L. M. C. Weston

title.none: Elliott, Spiritual Marriage: Sexual Abstinence in Medieval Wedlock

identifier.other: baj9928.9410.001 94.10.01

identifier.issn: 1096-746X

description.statementofresponsibility: L. M. C. Weston, California State University, Fresno

publisher.none: .

date.issued: 1994

identifier.citation: Elliott, Dyan. Spiritual Marriage: Sexual Abstinence in Medieval Wedlock. Princeton, New Jersey: Princeton University Press, 1993. Pp. xv + 375. $39.50. ISBN: ISBN 0-691-08649-4.

type.none: Review

relation.ispartof: Bryn Mawr Medieval Review

The Medieval Review 94.10.01

Elliott, Dyan. Spiritual Marriage: Sexual Abstinence in Medieval Wedlock. Princeton, New Jersey: Princeton University Press, 1993. Pp. xv + 375. $39.50. ISBN: ISBN 0-691-08649-4.

Reviewed by:

L. M. C. Weston
California State University, Fresno

In this uniformly lucid and ambitious study, Dyan Elliott establishes spiritual marriage—legally binding marriage in which partners forswear sexual intercourse in favor of spiritual purity, either totally, from the beginning of the union, or transitionally, after a period of cohabitation—as an institution of importance to our ongoing discussions of late antique and medieval discourses of gender, sexuality and spirituality. By no means a stable institution, spiritual marriage stands revealed in this book as a construct shifting in relation to early Christian, secular roman and germanic, and then high and later medieval social realities, and changing in response to perpetually changing ideologies of marriage and clerical celibacy. Elliott understands it, moreover, as an "institution", or rather a confluence of theories and practices, discussion of which must be contextualized by subtle analysis of its written traces within texts of various and contending genres: hagiography, chronicles, canon law and theology, sermons, medical tracts and spiritual (auto)biographies. Touching upon many topics, Elliott's complex argument gives special attention, however, to spiritual marriage's role in shaping forms of female spirituality, by turns furthering women's spiritual and social autonomy and aiding their inscription into subordinate positions within the sociosexual hierarchy of marriage. Spiritual marriage thus appears paradoxically central and peripheral to medieval social and religious life, usually orthodox in its support of clerical authority but frequently heretical, rigidly conservative and yet potentially subversive, especially in so far as the practice arose spontaneously among the laity, often upon female initiative.

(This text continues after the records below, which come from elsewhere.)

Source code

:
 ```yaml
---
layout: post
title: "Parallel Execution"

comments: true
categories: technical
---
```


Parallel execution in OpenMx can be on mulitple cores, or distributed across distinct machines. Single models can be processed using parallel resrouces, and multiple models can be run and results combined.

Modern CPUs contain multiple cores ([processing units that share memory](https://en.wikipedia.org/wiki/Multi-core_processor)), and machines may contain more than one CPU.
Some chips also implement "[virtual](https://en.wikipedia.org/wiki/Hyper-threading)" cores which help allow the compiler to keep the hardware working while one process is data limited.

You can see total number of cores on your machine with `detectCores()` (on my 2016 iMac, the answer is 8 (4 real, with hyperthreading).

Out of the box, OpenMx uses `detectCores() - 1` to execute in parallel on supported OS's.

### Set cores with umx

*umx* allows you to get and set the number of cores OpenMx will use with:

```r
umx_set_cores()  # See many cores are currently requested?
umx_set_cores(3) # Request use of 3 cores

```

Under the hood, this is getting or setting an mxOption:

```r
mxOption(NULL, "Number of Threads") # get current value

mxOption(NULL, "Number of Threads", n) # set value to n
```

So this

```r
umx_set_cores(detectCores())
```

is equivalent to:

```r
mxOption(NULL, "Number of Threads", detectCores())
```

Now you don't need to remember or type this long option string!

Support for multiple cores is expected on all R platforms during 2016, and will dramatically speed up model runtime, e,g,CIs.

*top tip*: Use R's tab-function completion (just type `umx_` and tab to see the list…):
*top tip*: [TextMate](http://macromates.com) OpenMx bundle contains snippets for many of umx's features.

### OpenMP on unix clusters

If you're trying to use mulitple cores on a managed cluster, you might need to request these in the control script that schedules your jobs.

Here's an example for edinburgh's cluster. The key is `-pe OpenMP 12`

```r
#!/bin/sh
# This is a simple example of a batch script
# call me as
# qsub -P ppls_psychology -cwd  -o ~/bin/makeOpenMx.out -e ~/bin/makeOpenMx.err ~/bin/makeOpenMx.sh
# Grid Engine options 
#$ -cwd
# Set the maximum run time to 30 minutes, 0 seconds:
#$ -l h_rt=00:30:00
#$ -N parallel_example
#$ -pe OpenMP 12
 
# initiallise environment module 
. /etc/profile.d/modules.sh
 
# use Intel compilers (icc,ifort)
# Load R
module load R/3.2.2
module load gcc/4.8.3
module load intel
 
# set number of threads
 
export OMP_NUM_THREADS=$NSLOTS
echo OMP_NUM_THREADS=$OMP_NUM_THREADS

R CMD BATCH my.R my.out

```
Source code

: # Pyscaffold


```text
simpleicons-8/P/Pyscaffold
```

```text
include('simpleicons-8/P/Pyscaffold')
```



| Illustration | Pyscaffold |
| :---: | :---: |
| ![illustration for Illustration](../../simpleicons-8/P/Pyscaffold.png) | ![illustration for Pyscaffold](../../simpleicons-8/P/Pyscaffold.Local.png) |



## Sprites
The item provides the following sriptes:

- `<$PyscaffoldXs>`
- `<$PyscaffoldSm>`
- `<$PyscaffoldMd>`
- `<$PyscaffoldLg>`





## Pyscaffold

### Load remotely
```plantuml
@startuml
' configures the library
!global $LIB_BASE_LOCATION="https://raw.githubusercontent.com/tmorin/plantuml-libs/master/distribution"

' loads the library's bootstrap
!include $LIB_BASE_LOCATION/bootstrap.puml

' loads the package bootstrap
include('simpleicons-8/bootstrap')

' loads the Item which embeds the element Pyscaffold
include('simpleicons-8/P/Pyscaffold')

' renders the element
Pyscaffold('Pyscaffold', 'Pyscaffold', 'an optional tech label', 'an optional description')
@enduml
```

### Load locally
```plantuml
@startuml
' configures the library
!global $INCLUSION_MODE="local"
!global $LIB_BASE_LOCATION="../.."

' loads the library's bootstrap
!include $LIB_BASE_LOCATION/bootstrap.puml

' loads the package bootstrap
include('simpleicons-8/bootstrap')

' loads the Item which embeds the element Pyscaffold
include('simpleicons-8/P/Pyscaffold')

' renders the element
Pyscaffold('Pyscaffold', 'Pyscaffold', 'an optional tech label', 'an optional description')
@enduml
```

Chapter One, "'A Place in the Middle': Intramarital Chastity as Theoretical Embarassment and Provocation," locates initial discussion of spiritual marriage within the rivalrous discourses of the early church. Briefly but cogently, Elliott traces doctrinal tensions from Pauline authorization of marriage as prophylactic against incontinent lust, through contending discussions of the conjugal debt and the needs of society, to Augustine's definition of legitimate marital union as dependent on mutual consent—a move by which he enables the construction of spiritual marriage in theory as well as spontaneous practice. Further complicating discussion of marriage, and especially of women's autonomy within marriage, Elliott argues, is the movement of the church from periphery to center, and a concomitant change in its earlier egalitarian rhetoric. While there may be neither slave nor free, woman nor man in Christ, the church's increasing collaboration with secular authority gave rise to a renewed emphasis on the preservation of heirarchical order, including that within marriage. Consequent interaction of discourses on sin, marriage and celibacy fostered a misogynist marginalization of women from the orthodox spirituality in which they had been leaders and models. Similarly, a married, sexually active laity became a category which defined by difference a celibate clerical elite. And yet, Elliott posits, experimentation with marital celibacy among the laity and the keeping of virgines subintroductae among celibate clergy, not to mention recurrent discussion of clerical marriages, all represent a blurring of boundaries and provide eloquent witness to a crisis coincident with the growing institutionalization of the church.

Chapter Two, "Spiritual Marriage as Insoluble Problem or Universal Nostrum?" continues the exploration of spiritual marriage (especially of the complete rather than transitional type) in the post-Augustinian west, turning from patristic theory to texts which record or respond to specific practice, which, Elliott shows, more often than not arose from unilateral female initiative and therefore threatened violation of prescribed gender roles. Elliott's analysis engages most insightfully the varying inscription of spiritual marriage within early medieval hagiographical texts and chronicles. In saints' lives spiritual marriage establishes particularly the sanctity of those women who acted for the missionary church as agents of conversion, bringing around their husbands to both celibacy and faith. Indirectly such accounts imply the foundation of a valid and indissoluble marriage in consensus not coitus, and thus argue a change in the marital law of the germanic west, in its indigenous traditions af divorce and repudiation of impolitic or inconvenient wives. Elliott suggests that the presence of so many anomalous virgin widows in saints' lives and chronicles invokes a contentious historical context, the insecurity of royal marriages; she sees in their idealization and in the prominence granted spiritual marriage an implicit collaboration between royal women, who stood to lose much from repudiation, and clergy , who stood to gain much as royal estates passed into ecclesiastical control when the virgin widows became grateful foundresses of monastic institutions. At the same time, however, Elliott notes how the model of fiercely chaste royal saints like Aethelthryth of Northumbria (praised by Bede for long years od adamant resistance to marital intercourse) could also subversively deny Pauline and Augustinian theology by undermining the mutuality of the marriage debt and even idealize unilateral (female) repudiation. Moreover, narratives of female virginity in marriage need not always entail suspension of traditional sociosexual hierarchy: they could become screens for misogynist attack on clerical wives, an instrument in the move toward total sacerdotal celibacy. What Elliott sees in early chronicles and saints' lives, then, is a domestication of female heroism, in the service of an increasingly misogynist and misogamist clergy.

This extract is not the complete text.